A busy stock agent is never off his phone. Reuben Wright near the top of his Ahipara farm, high above the Pukepoto flats with 90 Mile Beach in the background.

While calving ease is all important he doesn’t go for small birthweight bulls.

“I look at the mature cow weight,” he says.

“I like to see the grandmother having a bit of grunt.”

He bought bulls from Wairoa’s Kerrah Stud last year for himself and clients, as well as some from Beefit Simmental Stud in Kaikohe. Some also came from the nearby Kangiroa stud. With two cycles of mating at a one bull to 45 cows ratio there was a 3.8% empty rate last year.

“Too many empties make beef farming unprofitable.”

“Everything is about a rising plane of nutrition at mating, then you have no worries normally about what happens later.”
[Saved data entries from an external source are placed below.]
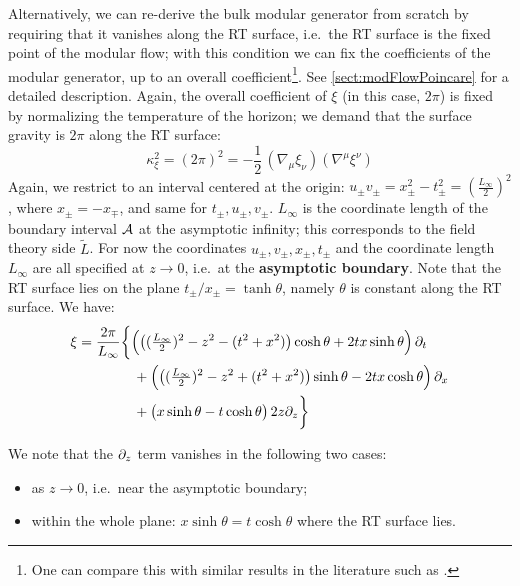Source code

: \documentclass[11pt,a4paper]{article}
\begin{document}
	Alternatively, we can re-derive the bulk modular generator from scratch by requiring that it vanishes along the RT surface, i.e.~the RT surface is the fixed point of the modular flow; with this condition we can fix the coefficients of the modular generator, up to an overall coefficient\footnote{
		One can compare this with similar results in the literature such as \cite{Lashkari:2016idm,Czech:2019vih,Apolo:2020qjm}. 
	}. See \autoref{sect:modFlowPoincare} for a detailed description. 
	Again, the overall coefficient of $\xi$ (in this case, $2\pi$) is fixed by normalizing the temperature of the horizon; we demand that the surface gravity is $2\pi$ along the RT surface:
	\begin{equation}
		\kappa_\xi^2
		= (2\pi)^2
		= -\frac{1}{2}\,
			(\nabla_{\mu} \xi_{\nu})
			(\nabla^{\mu} \xi^{\nu})
	\end{equation}
	Again, we restrict to an interval centered at the origin: $
		u_\pm v_\pm
		= x^2_\pm - t^2_\pm
		= (\frac{L_\infty}{2})^2
	$, where $x_\pm = -x_\mp$, and same for $t_\pm, u_\pm, v_\pm$. 
	$L_\infty$ is the coordinate length of the boundary interval $\mathcal{A}$ at the asymptotic infinity; this corresponds to the field theory side ${\tilde L}$. 
	For now the coordinates $u_\pm, v_\pm, x_\pm, t_\pm$ and the coordinate length $L_\infty$ are all specified at $z\to 0$, i.e.~at the \textbf{asymptotic boundary}. Note that the RT surface lies on the plane $
		t_\pm / x_\pm = \tanh \theta
	$, namely $\theta$ is constant along the RT surface. 
	We have:
	\begin{gather}
	\begin{aligned}
		\xi &= \frac{2\pi}{L_\infty} \bigg\{
			\pqty\Big{
				\pqty{
					(\tfrac{L_\infty}{2})^2 - z^2
					- (t^2 + x^2)
				} \cosh\theta
				+ 2tx \sinh\theta
			} \,\pdd{t}
		\\ &\qquad\qquad 
			+ \pqty\Big{
				\pqty{
					(\tfrac{L_\infty}{2})^2 - z^2
					+ (t^2 + x^2)
				} \sinh\theta
				- 2tx \cosh\theta
			} \,\pdd{x}
		\\ &\qquad\qquad 
			+ \pqty\big{
				x\sinh\theta
				- t\cosh\theta
			} \,2z\pdd{z}
		\bigg\}
	\end{aligned}
	\end{gather}
	
	We note that the $\partial_{z}$ term vanishes in the following two cases:
	\begin{itemize}[noitemsep,topsep=0pt]
	\item as $z\to 0$, i.e.~near the asymptotic boundary;
	\item within the whole plane: $
			x\sinh\theta
			= t\cosh\theta
		$ where the RT surface lies. 
	\end{itemize}
	
\end{document}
Calving starts on July 28, lasting for 42 days. Liver fluke can be a big problem so cows are drenched in April and September. Theileria was an issue recently after he admits he dropped his guard by buying in some in-calf cows from outside Northland.

He aims to shift the cows every day, making sure there’s plenty of feed for them to provide the milk their calves need. No heifers are retained with them all being sold at weaner fairs.
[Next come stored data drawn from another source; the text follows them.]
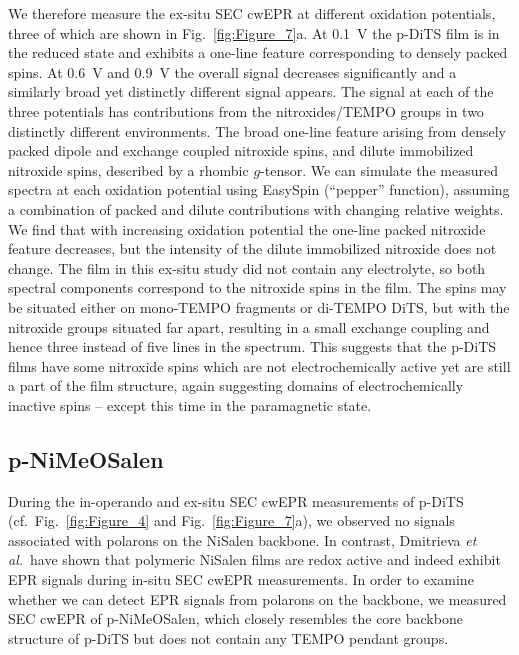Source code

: \par
We therefore measure the ex-situ SEC cwEPR at different oxidation potentials, three of which are shown in Fig.~\ref{fig:Figure_7}a. At 0.1~V the p-DiTS film is in the reduced state and exhibits a one-line feature corresponding to densely packed spins. At 0.6~V and 0.9~V the overall signal decreases significantly and a similarly broad yet distinctly different signal appears. The signal at each of the three potentials has contributions from the nitroxides/TEMPO groups in two distinctly different environments. The broad one-line feature arising from densely packed dipole and exchange coupled nitroxide spins, and dilute immobilized nitroxide spins, described by a rhombic $g$-tensor. We can simulate the measured spectra at each oxidation potential using EasySpin \cite{Stoll2006} (``pepper'' function), assuming a combination of packed and dilute contributions with changing relative weights. We find that with increasing oxidation potential the one-line packed nitroxide feature decreases, but the intensity of the dilute immobilized nitroxide does not change. The film in this ex-situ study did not contain any electrolyte, so both spectral components correspond to the nitroxide spins in the film. The spins may be situated either on mono-TEMPO fragments or di-TEMPO DiTS, but with the nitroxide groups situated far apart, resulting in a small exchange coupling and hence three instead of five lines in the spectrum. This suggests that the p-DiTS films have some nitroxide spins which are not electrochemically active yet are still a part of the film structure, again suggesting domains of electrochemically inactive spins -- except this time in the paramagnetic state.

\subsection{p-NiMeOSalen} \label{Section:ex-situ_pNiMeOS}
%
During the in-operando and ex-situ SEC cwEPR measurements of p-DiTS (cf.\ Fig.~\ref{fig:Figure_4} and Fig.~\ref{fig:Figure_7}a), we observed no signals associated with polarons on the NiSalen backbone. In contrast, Dmitrieva \textit{et al.}\ have shown that polymeric NiSalen films are redox active and indeed exhibit EPR signals during in-situ SEC cwEPR measurements.\cite{Dmitrieva2018} In order to examine whether we can detect EPR signals from polarons on the backbone, we measured SEC cwEPR of p-NiMeOSalen, which closely resembles the core backbone structure of p-DiTS but does not contain any TEMPO pendant groups.
\par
Simmentals for Chinese market

For the past three years he’s been involved in exporting Simmental heifer calves “straight off Mum” mainly to the Chinese market.

“They’re looking for a particular class of reds and apricots,” he says.
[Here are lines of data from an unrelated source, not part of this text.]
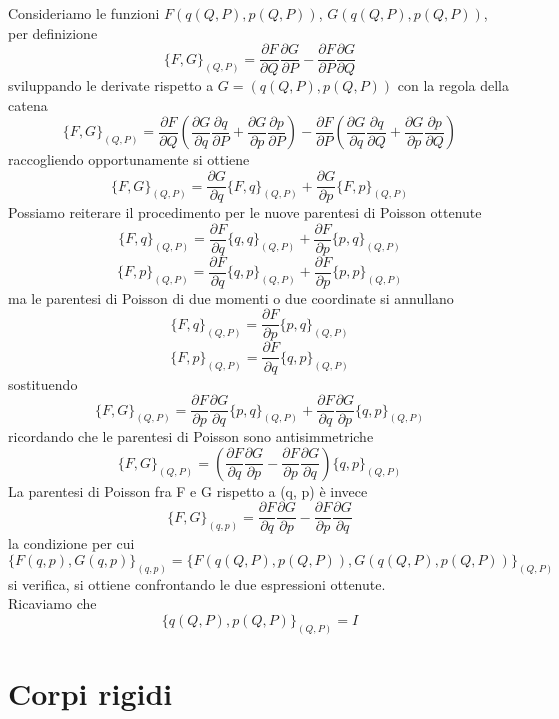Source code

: \documentclass[
10pt, %
a4paper, %
oneside, %
headinclude,footinclude, %
BCOR5mm, %
]{scrartcl}
\begin{document}
\begin{dimostrazione}
	Consideriamo le funzioni \( F(q(Q, P), p(Q, P))\), \(G(q(Q, P), p(Q, P))\), per definizione
	\[\{F, G\}_{(Q, P)} = \frac{\partial F}{\partial Q}\frac{\partial G}{\partial P}- \frac{\partial F}{\partial P}\frac{\partial G}{\partial Q}\]
	sviluppando le derivate rispetto a \(G = (q(Q, P), p(Q, P))\) con la regola della catena 
	\[\{F, G\}_{(Q, P)} = \frac{\partial F}{\partial Q}\left(\frac{\partial G}{\partial q}\frac{\partial q}{\partial P}+\frac{\partial G}{\partial p}\frac{\partial p}{\partial P}\right)- \frac{\partial F}{\partial P}\left(\frac{\partial G}{\partial q}\frac{\partial q}{\partial Q}+\frac{\partial G}{\partial p}\frac{\partial p}{\partial Q}\right)\]
	raccogliendo opportunamente si ottiene
	\[\{F, G\}_{(Q, P)} = \frac{\partial G}{\partial q}\{F, q\}_{(Q, P)}+\frac{\partial G}{\partial p}\{F, p\}_{(Q, P)} \]
	Possiamo reiterare il procedimento per le nuove parentesi di Poisson ottenute
	\[\{F, q\}_{(Q, P)} = \frac{\partial F}{\partial q}\{q, q\}_{(Q, P)} + \frac{\partial F}{\partial p}\{p, q\}_{(Q, P)}\]
	\[\{F, p\}_{(Q, P)} = \frac{\partial F}{\partial q}\{q, p\}_{(Q, P)} + \frac{\partial F}{\partial p}\{p, p\}_{(Q, P)}\]
	ma le parentesi di Poisson di due momenti o due coordinate si annullano
	\[\{F, q\}_{(Q, P)} = \frac{\partial F}{\partial p}\{p, q\}_{(Q, P)}\]
	\[\{F, p\}_{(Q, P)} = \frac{\partial F}{\partial q}\{q, p\}_{(Q, P)}\]
	sostituendo
	\[\{F, G\}_{(Q, P)} = \frac{\partial F}{\partial p}\frac{\partial G}{\partial q}\{p, q\}_{(Q, P)} +
	\frac{\partial F}{\partial q}\frac{\partial G}{\partial p}\{q, p\}_{(Q, P)}\]
	ricordando che le parentesi di Poisson sono antisimmetriche
	\[\{F, G\}_{(Q, P)} = \left(\frac{\partial F}{\partial q}\frac{\partial G}{\partial p}-\frac{\partial F}{\partial p}\frac{\partial G}{\partial q}\right)\{q, p\}_{(Q, P)}\]
	La parentesi di Poisson fra F e G rispetto a (q, p) è invece
	\[\{F, G\}_{(q, p)} = \frac{\partial F}{\partial q}\frac{\partial G}{\partial p}- \frac{\partial F}{\partial p}\frac{\partial G}{\partial q}\]
	la condizione per cui 
	\[\{F(q, p), G(q, p)\}_{(q, p)} = \{F(q(Q, P), p(Q, P)), G(q(Q, P), p(Q, P))\}_{(Q, P)}\]
	si verifica, si ottiene confrontando le due espressioni ottenute.\\
	Ricaviamo che 
	\[\{q(Q, P), p(Q, P)\}_{(Q, P)} = I\]
\end{dimostrazione}

\newpage
\section{Corpi rigidi}
\end{document}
The heifers need to be category 2, pedigree-sired reds although some Friesian- cross calves are sent as well.

But last February the New Zealand Government announced a two-year phase out of the trade after vocal opposition about animal welfare concerns.

“The cattle come off the boat looking better than when they went on,” he says.

“But it’s totally out of our hands. Farmers are getting squeezed from all directions.”

He’s been involved in the annual export of more than 400 Simmental-cross heifers in March, with the stock coming from eight different Simmental breeders, who are all clients. And the total included 64 from his own herd last year.

“That’s roughly 30% of my calves and they’re making 30% more than the other heifers.”

His calves averaged $1060 this year, with prices pumped up by the export returns.

He sends his weaner bulls to the Peria Saleyards south of Kaitaia which this year were part of a line up of a total of 440 head he sold on his account and for clients. “They were outstanding.”

He’s disappointed if his bulls aren’t 300kg plus and heifers close behind in weight, as he expects them to attain 60% of their mother’s 500kg body weight by that time. All of his black weaner heifers will be trucked south of Auckland to the Tuakau Saleyards, where they’re well received. He’s sold them there for the past four years so as not to compete with the 1245 calves his clients sell though Peria.

“Clients come first,” he says.

March is mayhem for him.

“I just handle it.”

Great Barrier Island calves

In total Reuben will handle the sale of 2400 calves at auctions at Tuakau, Peria, Broadwood and Kaikohe.

That includes Scott and Isabel Mabey’s stock from Great Barrier Island, which he’s handled for the past four years, complete with all the logistics of them being barged to Auckland and trucked south to Tuakau.

As well as his beef cattle this is the third year he’s run 100 dairy grazers from a local farmer for cashflow. Along with surplus cattle, on the better country, on the smaller farm they’re stocked at 2.8 cows/ha, while on the hill country farm the stocking rate is from 1.6 to 1.7 cows/ha. No sheep are run – “you’d have to down tools at calving”.

On the smaller farm he grows 8ha of chicory, the third year the crop’s been put in. “A blind man can see the results.”

He also gets the bonus of two years of growth from it as he doesn’t spray the chicory out before adding an annual grass mix then perennials. He’ll make silage if there’s surplus grass, although he regards it as an expensive exercise.

About 1000 conventional bales of hay are made across both farms with a neighbour baling it and Reuben organising picking it up.

His father, Mike, semi-retired and in his mid-70s, is on call to help out along with his best mate, Mickey Travers. Son Will, 13, and daughter Josie, 12, also play their part. Fencing contractors are called in as and when needed but no other labour is employed.

About six to eight tonnes of nitrogen or DAP sulphur will be trickled on in spring behind the cows. As well there’s a regular maintenance dressing of 350kg/ha of Super 10. Lime goes on every three years at about two tonnes/ha. pH levels are from 6.2 to 6.4 with soil testing every three years. Olsen P levels are higher on the smaller farm at 60, with its volcanic to clay soils.

Native bush which covers about one third of the larger farm on volcanic soils has all been fenced off from stock. There’s a good water supply with a gravity-fed system feeding into troughs in every paddock.

He would like to buy more land in order to retain progeny but sees some big changes underway in farming in the Far North. While forestry companies are buying land for carbon mining, driving up prices, he says interest has now dwindled. He believes the practice is unsustainable and the days of a good income stream from high beehive rental prices have also come and gone.

“There’s been a changing of the guard over the last five years,” he says.

“There may be another two to go. Good quality cattle properties will be few and far between because once they’re sold they’re gone. Costs are doing it to everyone despite the promise of a strengthening beef schedule and a record dairy payout.”